Conclusão: uma rede pública que compra igualdade ao preço da complexidade

O Washington State K-20 Telecommunications Network é um estudo de caso sobre a economia de infraestrutura pública. Ele compra igualdade de acesso ao aceitar uma complexidade que uma operadora privada de varejo descartaria por meio de preços ou deixaria para clientes individuais. Oferece a pequenos distritos e distritos rurais um caminho para uma rede educacional de alta capacidade. Oferece a faculdades, universidades e bibliotecas um tecido compartilhado. Oferece ao estado uma plataforma governável para banda larga, aprendizado remoto, acesso à pesquisa, suporte de segurança e planejamento de redes do setor público.

Também concentra a responsabilidade entre OFM, Consórcio, KOCO, OSPI, RITU, VITU, University of Washington, PNWGP e provedores de transporte privados.

É por isso que a rede não deve ser julgada apenas pelos níveis de tráfego, prefixos visíveis ou preços da tabela. A questão econômica é se o modelo público compartilhado continua a fornecer melhor continuidade, menores custos de transação e capacidade de atualização mais equitativa do que o abastecimento institucional fragmentado faria. As evidências atuais dizem sim, especialmente para clientes que de outra forma enfrentariam prêmios rurais, capacidade limitada de pessoal ou administração complicada do E-rate. A ressalva é que a coordenação pública não é gratuita.

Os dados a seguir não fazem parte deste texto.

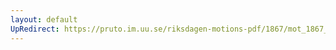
 ```yaml
---
layout: default
UpRedirect: https://pruto.im.uu.se/riksdagen-motions-pdf/1867/mot_1867__ak__131/mot_1867__ak__131-001.pdf
---
```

O K-20 deve continuar provando que seu sistema de governança, aquisição e fornecedores pode evoluir tão rapidamente quanto a dependência da educação em redes aumenta.

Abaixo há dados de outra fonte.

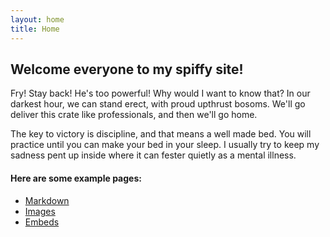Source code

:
 ```yaml
---
layout: home
title: Home
---
```


## Welcome everyone to my spiffy site!
Fry! Stay back! He's too powerful! Why would I want to know that? In our darkest hour, we can stand erect, with proud upthrust bosoms. We'll go deliver this crate like professionals, and then we'll go home.

The key to victory is discipline, and that means a well made bed. You will practice until you can make your bed in your sleep. I usually try to keep my sadness pent up inside where it can fester quietly as a mental illness.

#### Here are some example pages:

- [Markdown](02-markdown-examples)
- [Images](03-images-examples)
- [Embeds](04-embeds-examples)
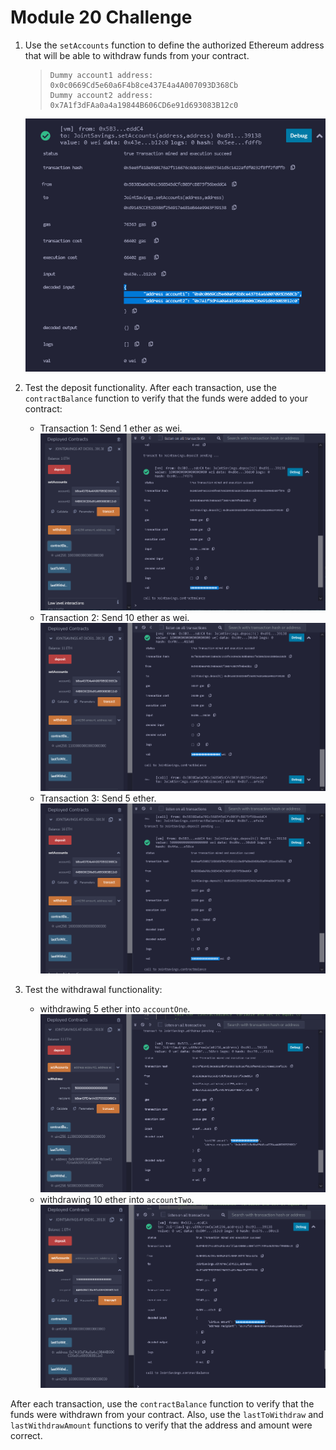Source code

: # Module 20 Challenge

1. Use the `setAccounts` function to define the authorized Ethereum address that will be able to withdraw funds from your contract.

   > ```text
   > Dummy account1 address: 0x0c0669Cd5e60a6F4b8ce437E4a4A007093D368Cb
   > Dummy account2 address: 0x7A1f3dFAa0a4a19844B606CD6e91d693083B12c0
   > ```

   ![image1](./Execution_Results/01_setAccounts.PNG)

2. Test the deposit functionality. After each transaction, use the `contractBalance` function to verify that the funds were added to your contract:

   - Transaction 1: Send 1 ether as wei.
     ![image2_1](./Execution_Results/02_01_send%201%20ether%20as%20wei.PNG)
   - Transaction 2: Send 10 ether as wei.
     ![image2_2](./Execution_Results/02_01_send%2010%20ether%20as%20wei.PNG)
   - Transaction 3: Send 5 ether.
     ![image2_3](./Execution_Results/02_03_send%205%20ether.PNG)

3. Test the withdrawal functionality:

   - withdrawing 5 ether into `accountOne`.
     ![image3_1](./Execution_Results/03_01_withdraw%205%20into%20accountOne.PNG)
   - withdrawing 10 ether into `accountTwo`.
     ![image3_2](./Execution_Results/03_02_withdraw%205%20into%20accountTwo.PNG)

After each transaction, use the `contractBalance` function to verify that the funds were withdrawn from your contract. Also, use the `lastToWithdraw` and `lastWithdrawAmount` functions to verify that the address and amount were correct.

O resultado mais realista a médio prazo não é a privatização nem um serviço público estático. É um híbrido contínuo no qual o K-20 mantém o mandato do setor educacional, usa os relacionamentos com PNWGP e a University of Washington para alcance de alto desempenho, compra transporte e construção de fornecedores privados e empurra mais serviços voltados para membros em direção a segurança, identidade, roaming e conectividade adjacente à nuvem. Esse híbrido parecerá desordenado em comparação com uma rede de operadora privada única, mas a ordem não é o objetivo.

O objetivo é se as instituições educacionais do Estado de Washington podem receber um serviço estável sem que cada uma domine separadamente a aquisição de telecomunicações, a burocracia federal de descontos, o peering de rede de pesquisa, as operações de DNS e o escalonamento de interrupções. Nesse critério, as evidências do K-20 permanecem sólidas, mas não automáticas. A rede deve conquistar sua renovação pela rapidez das atualizações, geração transparente de interrupções, gestão disciplinada de fornecedores e uma estrutura de preços que mantenha os menores membros e os mais remotos dentro do pacto compartilhado.